Prima di entrare nel focus del mese, dedicato questo ottobre ai medical devices, desidero richiamare l’attenzione sul contributo di Marcello Fumagalli
(CPA Italy), dal titolo emblematico Una ricetta per un futuro di successo, che potrete leggere per intero a pagina 6 di questo fascicolo. Nello scritto, il direttore generale dell’Associazione italiana dei produttori di principi attivi e intermedi per il mercato dei farmaci generici, analizza con lucidità obiettivi e attitudini dell’industria chimico farmaceutica, un comparto spesso percepito da alcuni come orientato unicamente al profitto di proprietari e azionisti. Al contrario, il testo mette in evidenza concetti fondamentali quali, ad esempio, innovazione, gestione della complessità, sostenibilità e responsabilità, creatività, coraggio e conoscenza. Vale la pena ricordare, infatti, che proprio grazie al progresso della ricerca farmacologica e alla disponibilità di nuovi farmaci, l’aspettativa di vita è cresciuta in modo straordinario: in Italia si è passati per gli uomini da circa 50 anni nel 1921 a 64 nel 1951, fino a 80 nel 2011, con le principali proiezioni internazionali che indicano per il 2040 un valore complessivo intorno a 84-85 anni.
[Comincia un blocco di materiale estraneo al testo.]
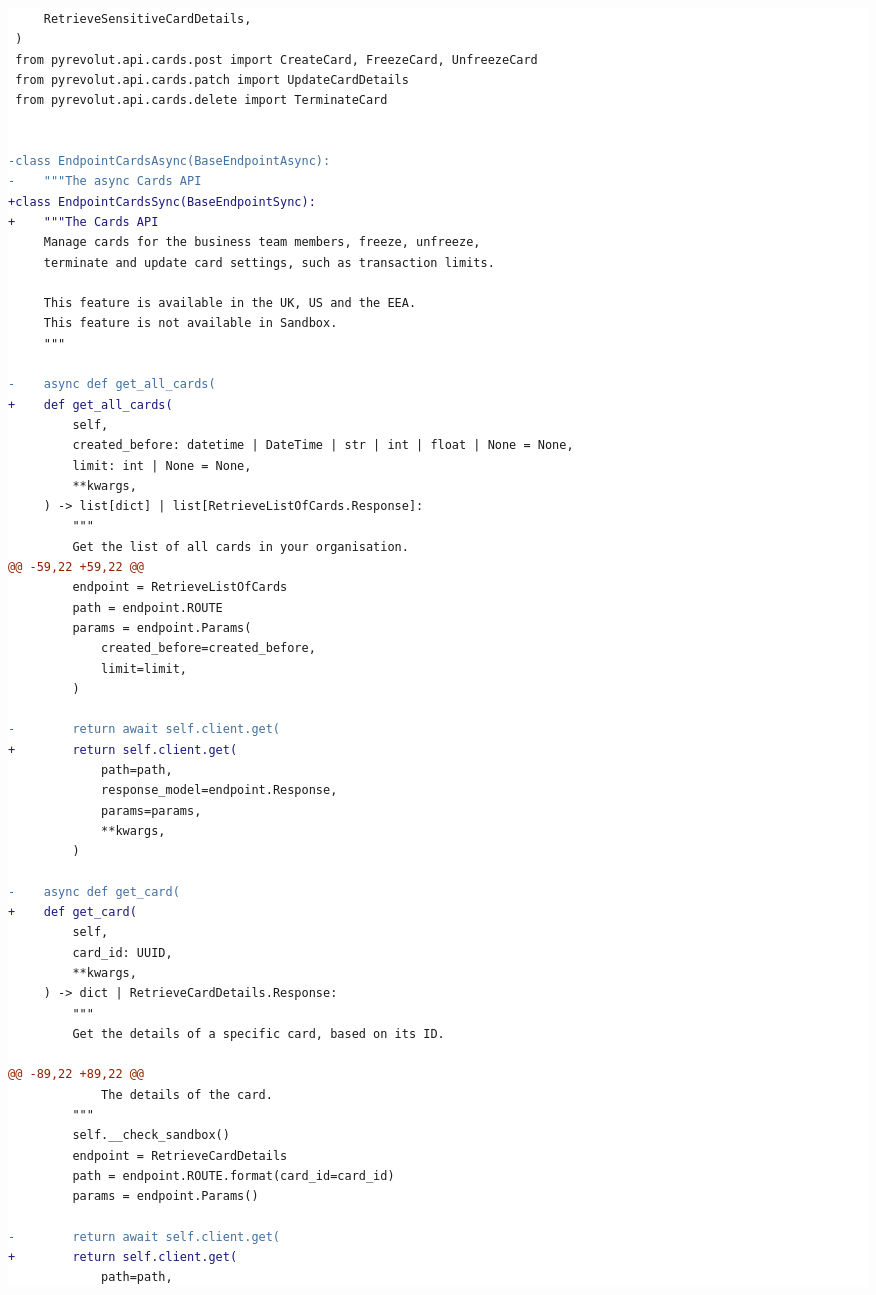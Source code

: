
```diff
     RetrieveSensitiveCardDetails,
 )
 from pyrevolut.api.cards.post import CreateCard, FreezeCard, UnfreezeCard
 from pyrevolut.api.cards.patch import UpdateCardDetails
 from pyrevolut.api.cards.delete import TerminateCard
 
 
-class EndpointCardsAsync(BaseEndpointAsync):
-    """The async Cards API
+class EndpointCardsSync(BaseEndpointSync):
+    """The Cards API
     Manage cards for the business team members, freeze, unfreeze,
     terminate and update card settings, such as transaction limits.
 
     This feature is available in the UK, US and the EEA.
     This feature is not available in Sandbox.
     """
 
-    async def get_all_cards(
+    def get_all_cards(
         self,
         created_before: datetime | DateTime | str | int | float | None = None,
         limit: int | None = None,
         **kwargs,
     ) -> list[dict] | list[RetrieveListOfCards.Response]:
         """
         Get the list of all cards in your organisation.
@@ -59,22 +59,22 @@
         endpoint = RetrieveListOfCards
         path = endpoint.ROUTE
         params = endpoint.Params(
             created_before=created_before,
             limit=limit,
         )
 
-        return await self.client.get(
+        return self.client.get(
             path=path,
             response_model=endpoint.Response,
             params=params,
             **kwargs,
         )
 
-    async def get_card(
+    def get_card(
         self,
         card_id: UUID,
         **kwargs,
     ) -> dict | RetrieveCardDetails.Response:
         """
         Get the details of a specific card, based on its ID.
 
@@ -89,22 +89,22 @@
             The details of the card.
         """
         self.__check_sandbox()
         endpoint = RetrieveCardDetails
         path = endpoint.ROUTE.format(card_id=card_id)
         params = endpoint.Params()
 
-        return await self.client.get(
+        return self.client.get(
             path=path,
```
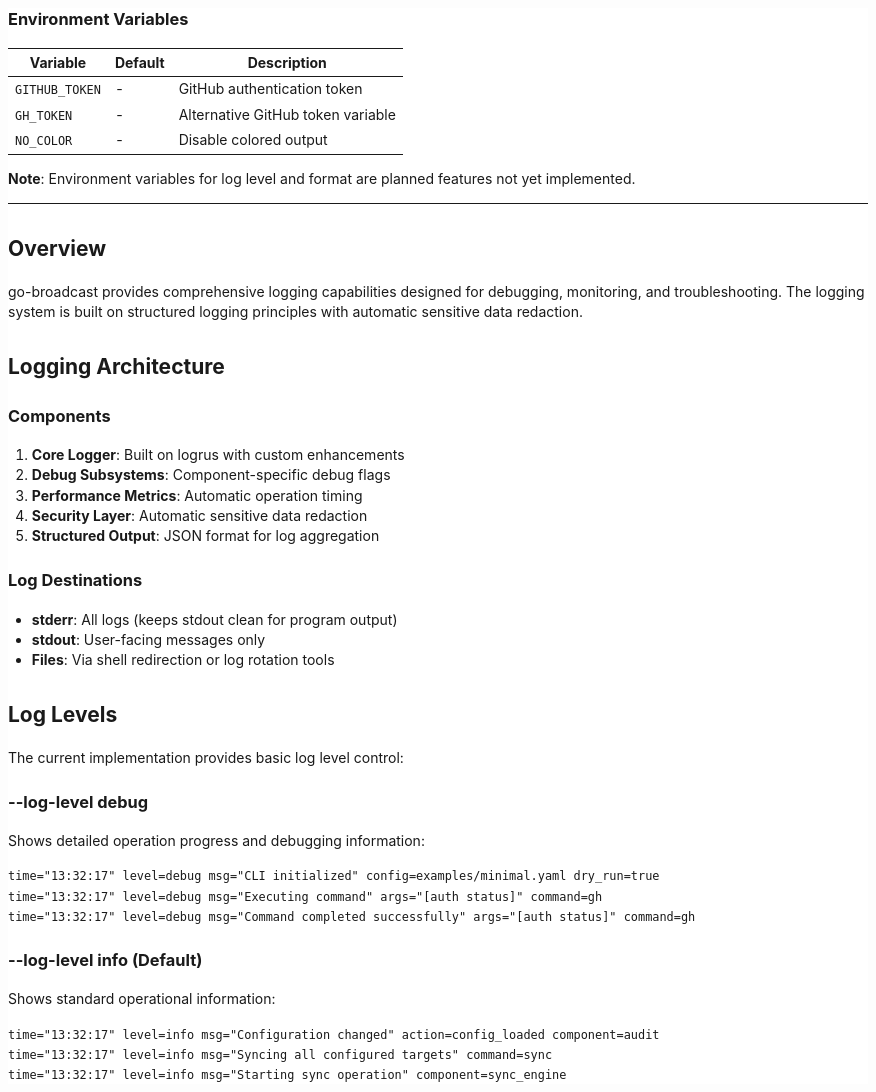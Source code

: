 ### Environment Variables
| Variable       | Default | Description                       |
|----------------|---------|-----------------------------------|
| `GITHUB_TOKEN` | -       | GitHub authentication token       |
| `GH_TOKEN`     | -       | Alternative GitHub token variable |
| `NO_COLOR`     | -       | Disable colored output            |

**Note**: Environment variables for log level and format are planned features not yet implemented.

---

## Overview
go-broadcast provides comprehensive logging capabilities designed for debugging, monitoring, and troubleshooting. The logging system is built on structured logging principles with automatic sensitive data redaction.

## Logging Architecture

### Components
1. **Core Logger**: Built on logrus with custom enhancements
2. **Debug Subsystems**: Component-specific debug flags
3. **Performance Metrics**: Automatic operation timing
4. **Security Layer**: Automatic sensitive data redaction
5. **Structured Output**: JSON format for log aggregation

### Log Destinations
- **stderr**: All logs (keeps stdout clean for program output)
- **stdout**: User-facing messages only
- **Files**: Via shell redirection or log rotation tools

## Log Levels

The current implementation provides basic log level control:

### --log-level debug
Shows detailed operation progress and debugging information:
```
time="13:32:17" level=debug msg="CLI initialized" config=examples/minimal.yaml dry_run=true
time="13:32:17" level=debug msg="Executing command" args="[auth status]" command=gh
time="13:32:17" level=debug msg="Command completed successfully" args="[auth status]" command=gh
```

### --log-level info (Default)
Shows standard operational information:
```
time="13:32:17" level=info msg="Configuration changed" action=config_loaded component=audit
time="13:32:17" level=info msg="Syncing all configured targets" command=sync
time="13:32:17" level=info msg="Starting sync operation" component=sync_engine
```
Venendo ai dispositivi medici, tema centrale di questo numero, emerge come la loro crescita, ormai inarrestabile, trovi ancora ostacoli, soprattutto di natura squisitamente burocratica. La lentezza nell’espletare gli adempimenti regolatori comporta inevitabili ritardi nella disponibilità dei prodotti per i pazienti. Come già sottolineato in precedenti appuntamenti, inclusa l’ultima edizione del Simposio AFI, permane infatti una situazione di stallo sul fronte delle certificazioni.

L’articolo a pag. 28, che riporta un sunto dei contenuti emersi durante la Sessione dedicata ai dispositivi medici dello scorso giugno a Rimini, evidenzia come i medical devices, compresi quelli a base di sostanze, rappresentino un’eccellenza del Made in Italy e un settore in costante espansione, capace di agire da leva per lo sviluppo industriale ed economico del Paese. Complessivamente, tutto il comparto dei DM genera nel nostro Paese un volume d’affari stimato di quasi 19 miliardi di euro l’anno, con una spesa sanitaria pubblica che nel 2024 si è attestata intorno ai 9,6 miliardi, in crescita del 6,7% (fonte Confindustria Dispositivi Medici, N.d.R.). Eppure, ed è un dato che spiace rimarcare, questo settore continua a soffrire le rigidità burocratiche, che rallentano il passaggio dall’innovazione alla concreta disponibilità dei prodotti per i pazienti. Dall’articolo emergono, inoltre, difficoltà significative a livello di registrazione, processi non sempre chiari, procedure incomplete o carenti, e una criticità di fondo legata al dualismo tra la Banca Dati Centrale e l’inserimento dei prodotti nel nuovo database europeo Eudamed.

Un ulteriore nodo riguarda le ricertificazioni: anche su questo fronte servirebbero maggiore trasparenza e prese di posizione puntuali. A mio avviso, sarebbe utile definire una governance adeguata delle attività ancora mancanti o farraginose, garantendo che chi sarà chiamato a gestirle sia opportunamente formato e consapevole dell’impatto del proprio operato. Non bisogna dimenticare che il beneficiario finale di questi processi è il paziente, che un domani potrebbe essere ciascuno di noi o un nostro familiare.